[[ Records for processing open ]]
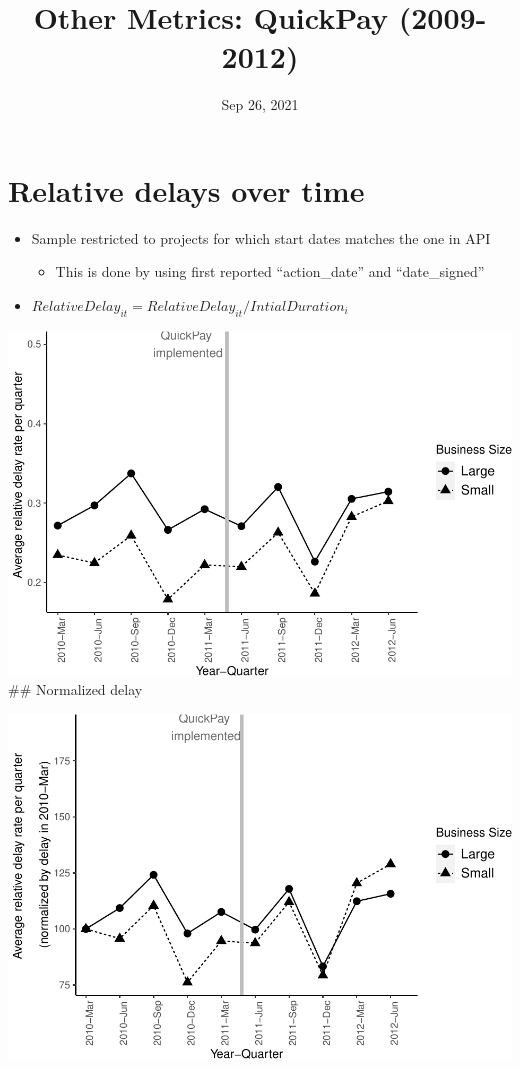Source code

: \documentclass[
]{article}
\title{Other Metrics: QuickPay (2009-2012)}
\author{}
\date{\vspace{-2.5em}Sep 26, 2021}
\providecommand{\tightlist}{%
  \setlength{\itemsep}{0pt}\setlength{\parskip}{0pt}}
\begin{document}
\maketitle

\hypertarget{relative-delays-over-time}{%
\section{Relative delays over time}\label{relative-delays-over-time}}

\begin{itemize}
\tightlist
\item
  Sample restricted to projects for which start dates matches the one in
  API

  \begin{itemize}
  \tightlist
  \item
    This is done by using first reported ``action\_date'' and
    ``date\_signed''
  \end{itemize}
\item
  \(RelativeDelay_{it} = RelativeDelay_{it}/IntialDuration_i\)
\end{itemize}

\includegraphics{qp_first_relative_delay_files/figure-latex/plot_relative_delay-1.pdf}
\#\# Normalized delay

\includegraphics{qp_first_relative_delay_files/figure-latex/normalized_plot-1.pdf}
\end{document}

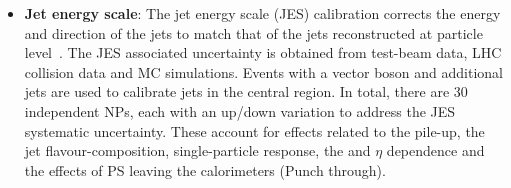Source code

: \begin{itemize}
	\item \textbf{Jet energy scale}: The jet energy scale (JES) calibration corrects the energy and direction 
		of the jets to match that of the jets reconstructed at particle level~\cite{ATLAS:2020cli}. 
		The JES associated uncertainty is obtained from test-beam data, LHC collision data
		and MC simulations. Events with a vector boson and additional jets are used to calibrate 
		jets in the central region. %
		In total, there are 30 independent NPs, each with an up/down variation
		to address the JES systematic uncertainty. These account for effects related to the pile-up, 
		the jet flavour-composition, single-particle response, the \pT and $\eta$ dependence and the
		effects of PS leaving the calorimeters (Punch through).
		\begin{comment}
		\begin{itemize}
			\item EffectiveNP\_Statistical
			\item EffectiveNP\_Modelling
			\item EffectiveNP\_Detector
			\item EffectiveNP\_Mixed
			\item EtaIntercalibration\_Modelling
			\item EtaIntercalibration\_NonClosure\_highE, EtaIntercalibration\_NonClosure\_posEta 
				and EtaIntercalibration\_NonClosure\_negEta
			\item EtaIntercalibration\_TotalStat
			\item Pileup\_OffsetMu, Pileup\_OffsetNPV, Pileup\_PtTerm and Pileup\_RhoTopology
			\item SingleParticle\_HighPt
			\item Flavor\_Response, Flavor\_Composition, BJES\_Response
			\item RelativeNonClosure\_AFII
			\item PunchThrough: The punch-through is a phenomena  that takes place
			when the PS are elongated enough to leave the calorimeter and causing a
			leakage into the MS.  The particles entering the MS are called punch-through particles.
		\end{itemize}	
		\end{comment}
		

\end{itemize}
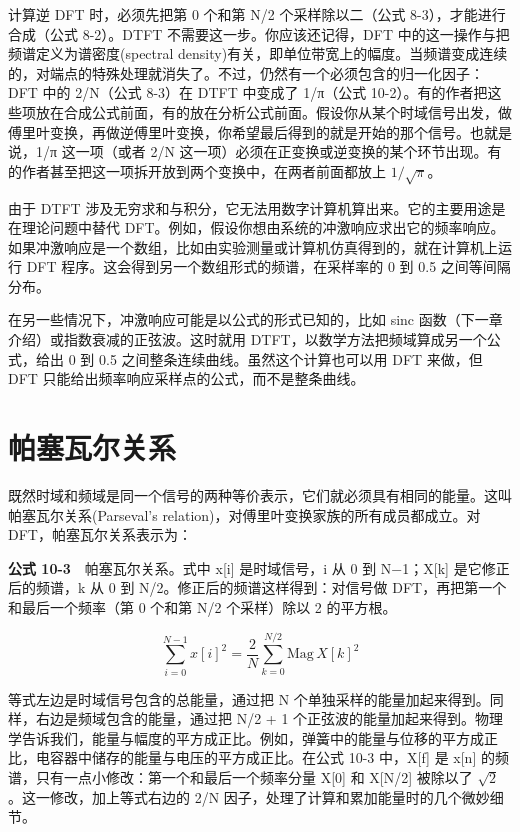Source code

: 计算逆 DFT 时，必须先把第 0 个和第 N/2 个采样除以二（公式
8-3），才能进行合成（公式 8-2）。DTFT 不需要这一步。你应该还记得，DFT
中的这一操作与把频谱定义为谱密度(spectral
density)有关，即单位带宽上的幅度。当频谱变成连续的，对端点的特殊处理就消失了。不过，仍然有一个必须包含的归一化因子：DFT
中的 2/N（公式 8-3）在 DTFT 中变成了 1/π（公式
10-2）。有的作者把这些项放在合成公式前面，有的放在分析公式前面。假设你从某个时域信号出发，做傅里叶变换，再做逆傅里叶变换，你希望最后得到的就是开始的那个信号。也就是说，1/π
这一项（或者 2/N
这一项）必须在正变换或逆变换的某个环节出现。有的作者甚至把这一项拆开放到两个变换中，在两者前面都放上
\(1/\sqrt{\pi}\)。

由于 DTFT
涉及无穷求和与积分，它无法用数字计算机算出来。它的主要用途是在理论问题中替代
DFT。例如，假设你想由系统的冲激响应求出它的频率响应。如果冲激响应是一个数组，比如由实验测量或计算机仿真得到的，就在计算机上运行
DFT 程序。这会得到另一个数组形式的频谱，在采样率的 0 到 0.5
之间等间隔分布。

在另一些情况下，冲激响应可能是以公式的形式已知的，比如 sinc
函数（下一章介绍）或指数衰减的正弦波。这时就用
DTFT，以数学方法把频域算成另一个公式，给出 0 到 0.5
之间整条连续曲线。虽然这个计算也可以用 DFT 来做，但 DFT
只能给出频率响应采样点的公式，而不是整条曲线。

\section{帕塞瓦尔关系}

既然时域和频域是同一个信号的两种等价表示，它们就必须具有相同的能量。这叫帕塞瓦尔关系(Parseval's
relation)，对傅里叶变换家族的所有成员都成立。对
DFT，帕塞瓦尔关系表示为：

\textbf{公式 10-3}　帕塞瓦尔关系。式中 x{[}i{]} 是时域信号，i 从 0 到
N−1；X{[}k{]} 是它修正后的频谱，k 从 0 到
N/2。修正后的频谱这样得到：对信号做 DFT，再把第一个和最后一个频率（第 0
个和第 N/2 个采样）除以 2 的平方根。

\[\sum_{i=0}^{N-1} x[i]^2 = \frac{2}{N}\sum_{k=0}^{N/2} \mathrm{Mag}\,X[k]^2\]

等式左边是时域信号包含的总能量，通过把 N
个单独采样的能量加起来得到。同样，右边是频域包含的能量，通过把 N/2 + 1
个正弦波的能量加起来得到。物理学告诉我们，能量与幅度的平方成正比。例如，弹簧中的能量与位移的平方成正比，电容器中储存的能量与电压的平方成正比。在公式
10-3 中，X{[}f{]} 是 x{[}n{]}
的频谱，只有一点小修改：第一个和最后一个频率分量 X{[}0{]} 和 X{[}N/2{]}
被除以了 \(\sqrt{2}\)。这一修改，加上等式右边的 2/N
因子，处理了计算和累加能量时的几个微妙细节。

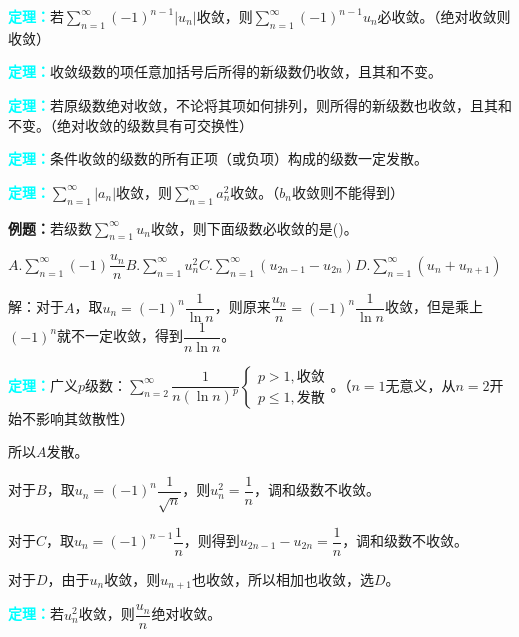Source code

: \documentclass[UTF8, 12pt]{ctexart}
\begin{document}
        \textcolor{aqua}{\textbf{定理：}}若$\sum\limits_{n=1}^\infty(-1)^{n-1}\vert u_n\vert$收敛，则$\sum\limits_{n=1}^\infty(-1)^{n-1}u_n$必收敛。（绝对收敛则收敛）

        \textcolor{aqua}{\textbf{定理：}}收敛级数的项任意加括号后所得的新级数仍收敛，且其和不变。

        \textcolor{aqua}{\textbf{定理：}}若原级数绝对收敛，不论将其项如何排列，则所得的新级数也收敛，且其和不变。（绝对收敛的级数具有可交换性）

        \textcolor{aqua}{\textbf{定理：}}条件收敛的级数的所有正项（或负项）构成的级数一定发散。

        \textcolor{aqua}{\textbf{定理：}}$\sum\limits_{n=1}^\infty\vert a_n\vert$收敛，则$\sum\limits_{n=1}^\infty a_n^2$收敛。（$b_n$收敛则不能得到）

        \textbf{例题：}若级数$\sum\limits_{n=1}^\infty u_n$收敛，则下面级数必收敛的是()。

        $A.\sum\limits_{n=1}^\infty(-1)\dfrac{u_n}{n}$\qquad$B.\sum\limits_{n=1}^\infty u_n^2$\qquad$C.\sum\limits_{n=1}^\infty(u_{2n-1}-u_{2n})$\qquad$D.\sum\limits_{n=1}^\infty(u_n+u_{n+1})$

        解：对于$A$，取$u_n=(-1)^n\dfrac{1}{\ln n}$，则原来$\dfrac{u_n}{n}=(-1)^n\dfrac{1}{\ln n}$收敛，但是乘上$(-1)^n$就不一定收敛，得到$\dfrac{1}{n\ln n}$。

        \textcolor{aqua}{\textbf{定理：}}广义$p$级数：$\sum\limits_{n=2}^\infty\dfrac{1}{n(\ln n)^p}\left\{\begin{array}{l}
                                                                                                             p>1, \text{收敛} \\
                                                                                                             p\leqslant1, \text{发散}
        \end{array}\right.$。（$n=1$无意义，从$n=2$开始不影响其敛散性）

        所以$A$发散。

        对于$B$，取$u_n=(-1)^n\dfrac{1}{\sqrt{n}}$，则$u_n^2=\dfrac{1}{n}$，调和级数不收敛。

        对于$C$，取$u_n=(-1)^{n-1}\dfrac{1}{n}$，则得到$u_{2n-1}-u_{2n}=\dfrac{1}{n}$，调和级数不收敛。

        对于$D$，由于$u_n$收敛，则$u_{n+1}$也收敛，所以相加也收敛，选$D$。

        \textcolor{aqua}{\textbf{定理：}}若$u_n^2$收敛，则$\dfrac{u_n}{n}$绝对收敛。
\end{document}

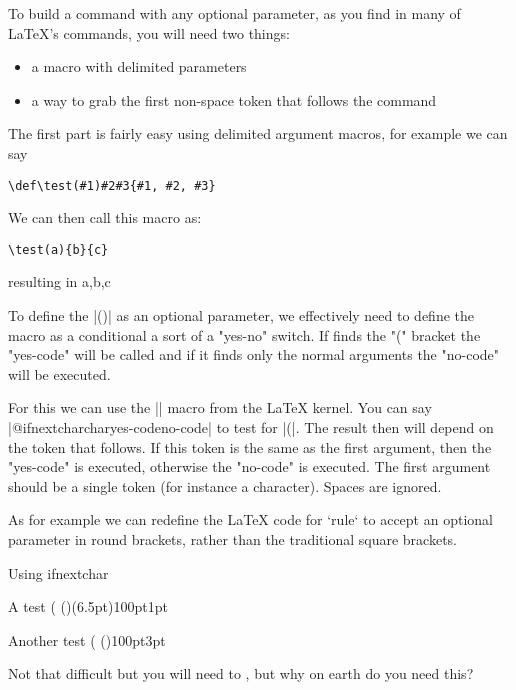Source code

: To build a command with any optional parameter, as you find in many of LaTeX's commands, you will need two things:

\begin{itemize}
\item a macro with delimited parameters

\item a way to grab the first non-space token that follows the command
\end{itemize}


The first part is fairly easy using delimited argument macros, for example we can say

\begin{verbatim}
\def\test(#1)#2#3{#1, #2, #3}
\end{verbatim}

We can then call this macro as:

\begin{verbatim}
\test(a){b}{c}
\end{verbatim}


resulting in a,b,c

To define the |()| as an optional parameter, we effectively need to define the macro as a conditional a sort of a "yes-no" switch. If \tex finds the "(" bracket the "yes-code" will be called and if it finds only the normal arguments the "no-code" will be executed.

For this we can use the |\@ifnextchar| macro from the LaTeX kernel.
You can say |@ifnextchar{char}{yes-code}{no-code}| to test for |(|. The result then will depend on the token that follows. If this token is the same as the first argument, then the "yes-code" is executed, otherwise the "no-code" is executed. The first argument should be a single token (for instance a character). Spaces are ignored. 

As for example we can redefine the LaTeX code for `rule` to accept an optional parameter in round brackets, rather than the traditional square brackets.

\begin{texexample}{Using ifnextchar}{}
\makeatletter
\def\Rule{\@ifnextchar(\@Rule%
        {\@Rule(\z@)}}
\def\@Rule(#1)#2#3{%
 \leavevmode
 \hbox{%
 \setlength\@tempdima{#1}%
 \setlength\@tempdimb{#2}%
 \setlength\@tempdimc{#3}%
 \advance\@tempdimc\@tempdima
 \vrule\@width\@tempdimb\@height\@tempdimc\@depth-\@tempdima}}
\makeatother

A test \Rule(6.5pt){100pt}{1pt}

Another test \Rule{100pt}{3pt}

Not that difficult but you will need to , but why on earth do you need this?
\end{texexample}




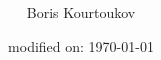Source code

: 
\title{\normalsize{\currentPostNumber} \currentPostTitle}
\author{\large{Boris Kourtoukov}}
\date{\small{modified on: \today}}

\maketitle
\smallskip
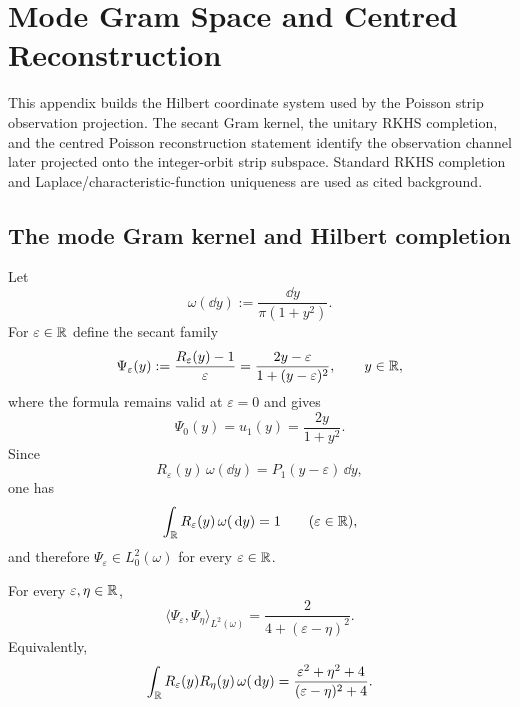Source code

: 
\section{Mode Gram Space and Centred Reconstruction}%
\label{sec:gram-space}

This appendix builds the Hilbert coordinate system used by the Poisson strip
observation projection.  The secant Gram kernel, the unitary RKHS completion,
and the centred Poisson reconstruction statement identify the observation
channel later projected onto the integer-orbit strip subspace.  Standard RKHS
completion and Laplace/characteristic-function uniqueness are used as cited
background.

\subsection{The mode Gram kernel and Hilbert completion}

Let
\[
\omega(\dd y):=\frac{\dd y}{\pi(1+y^2)}.
\]
For $\varepsilon\in\RR$ define the secant family
\begin{equation}\label{eq:mode-secant-family}
\Psi_\varepsilon(y):=\frac{R_\varepsilon(y)-1}{\varepsilon}
=\frac{2y-\varepsilon}{1+(y-\varepsilon)^2},
\qquad y\in\RR,
\end{equation}
where the formula remains valid at $\varepsilon=0$ and gives
\[
\Psi_0(y)=u_1(y)=\frac{2y}{1+y^2}.
\]
Since
\[
R_\varepsilon(y)\,\omega(\dd y)=P_1(y-\varepsilon)\,\dd y,
\]
one has
\[
\int_{\RR}R_\varepsilon(y)\,\omega(\dd y)=1
\qquad(\varepsilon\in\RR),
\]
and therefore $\Psi_\varepsilon\in L^2_0(\omega)$ for every
$\varepsilon\in\RR$.

\begin{theorem}%
\label{thm:mode-gram-kernel}
For every $\varepsilon,\eta\in\RR$,
\begin{equation}\label{eq:mode-gram-kernel}
\langle \Psi_\varepsilon,\Psi_\eta\rangle_{L^2(\omega)}
=\frac{2}{4+(\varepsilon-\eta)^2}.
\end{equation}
Equivalently,
\begin{equation}\label{eq:mode-gram-RR}
\int_{\RR}R_\varepsilon(y)R_\eta(y)\,\omega(\dd y)
=\frac{\varepsilon^2+\eta^2+4}{(\varepsilon-\eta)^2+4}.
\end{equation}
\end{theorem}

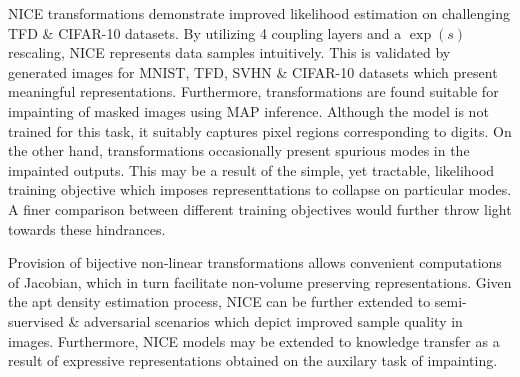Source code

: \documentclass[11pt,letterpaper]{article}
\begin{document}
NICE transformations demonstrate improved likelihood estimation on challenging TFD \& CIFAR-10 datasets. By utilizing 4 coupling layers and a $\exp(s)$ rescaling, NICE represents data samples intuitively. This is validated by generated images for MNIST, TFD, SVHN \& CIFAR-10 datasets which present meaningful representations. Furthermore, transformations are found suitable for impainting of masked images using MAP inference. Although the model is not trained for this task, it suitably captures pixel regions corresponding to digits. On the other hand, transformations occasionally present spurious modes in the impainted outputs. This may be a result of the simple, yet tractable, likelihood training objective which imposes representtations to collapse on particular modes. A finer comparison between different training objectives would further throw light towards these hindrances. 

Provision of bijective non-linear transformations allows convenient computations of Jacobian, which in turn facilitate non-volume preserving representations. Given the apt density estimation process, NICE can be further extended to semi-suervised \& adversarial scenarios which depict improved sample quality in images. Furthermore, NICE models may be extended to knowledge transfer as a result of expressive representations obtained on the auxilary task of impainting. 
\end{document}
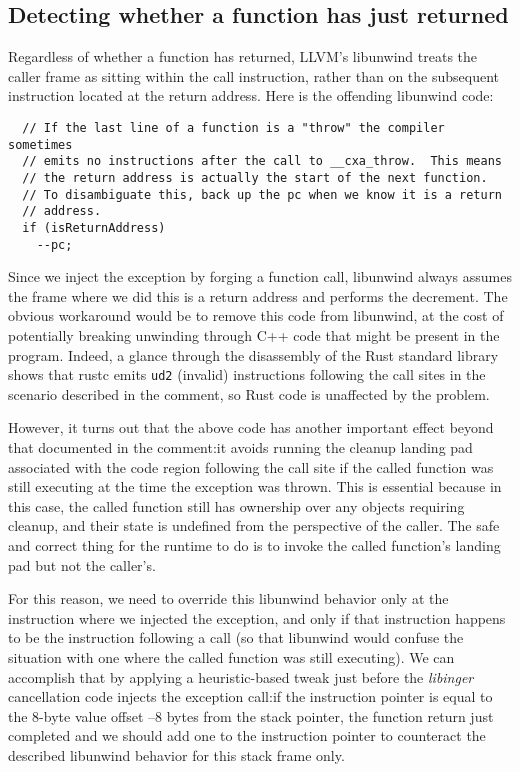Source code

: \subsection{Detecting whether a function has just returned}
\label{sec:ingerc:return}

Regardless of whether a function has returned, LLVM's libunwind treats the caller
frame as sitting within the call instruction, rather than on the subsequent
instruction located at the return address.  Here is the offending libunwind code:
\begin{lstlisting}
  // If the last line of a function is a "throw" the compiler sometimes
  // emits no instructions after the call to __cxa_throw.  This means
  // the return address is actually the start of the next function.
  // To disambiguate this, back up the pc when we know it is a return
  // address.
  if (isReturnAddress)
  	--pc;
\end{lstlisting}

Since we inject the exception by forging a function call, libunwind always assumes
the frame where we did this is a return address and performs the decrement.  The
obvious workaround would be to remove this code from libunwind, at the cost of
potentially breaking unwinding through C++ code that might be present in the program.
Indeed, a glance through the disassembly of the Rust standard library shows that
rustc emits \texttt{ud2} (invalid) instructions following the call sites in the
scenario described in the comment, so Rust code is unaffected by the problem.

However, it turns out that the above code has another important effect beyond that
documented in the comment:\@ it avoids running the cleanup landing pad associated
with the code region following the call site if the called function was still
executing at the time the exception was thrown.  This is essential because in this
case, the called function still has ownership over any objects requiring cleanup, and
their state is undefined from the perspective of the caller.  The safe and correct
thing for the runtime to do is to invoke the called function's landing pad but not
the caller's.

For this reason, we need to override this libunwind behavior only at the instruction
where we injected the exception, and only if that instruction happens to be the
instruction following a call (so that libunwind would confuse the situation with one
where the called function was still executing).  We can accomplish that by applying
a heuristic-based tweak just before the \textit{libinger} cancellation code injects
the exception call:\@ if the instruction pointer is equal to the 8-byte value offset
--8 bytes from the stack pointer, the function return just completed and we should
add one to the instruction pointer to counteract the described libunwind behavior for
this stack frame only.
[[ Records for processing closed ]]
Your reply is to repeat, unchanged, the lines above running from the one with "个和第 N/2 个采样）除以 2 的平方根。" up to and including the one with "因子，处理了计算和累加能量时的几个微妙细节。".

__Problem solution__
个和第 N/2 个采样）除以 2 的平方根。

\[\sum_{i=0}^{N-1} x[i]^2 = \frac{2}{N}\sum_{k=0}^{N/2} \mathrm{Mag}\,X[k]^2\]

等式左边是时域信号包含的总能量，通过把 N
个单独采样的能量加起来得到。同样，右边是频域包含的能量，通过把 N/2 + 1
个正弦波的能量加起来得到。物理学告诉我们，能量与幅度的平方成正比。例如，弹簧中的能量与位移的平方成正比，电容器中储存的能量与电压的平方成正比。在公式
10-3 中，X{[}f{]} 是 x{[}n{]}
的频谱，只有一点小修改：第一个和最后一个频率分量 X{[}0{]} 和 X{[}N/2{]}
被除以了 \(\sqrt{2}\)。这一修改，加上等式右边的 2/N
因子，处理了计算和累加能量时的几个微妙细节。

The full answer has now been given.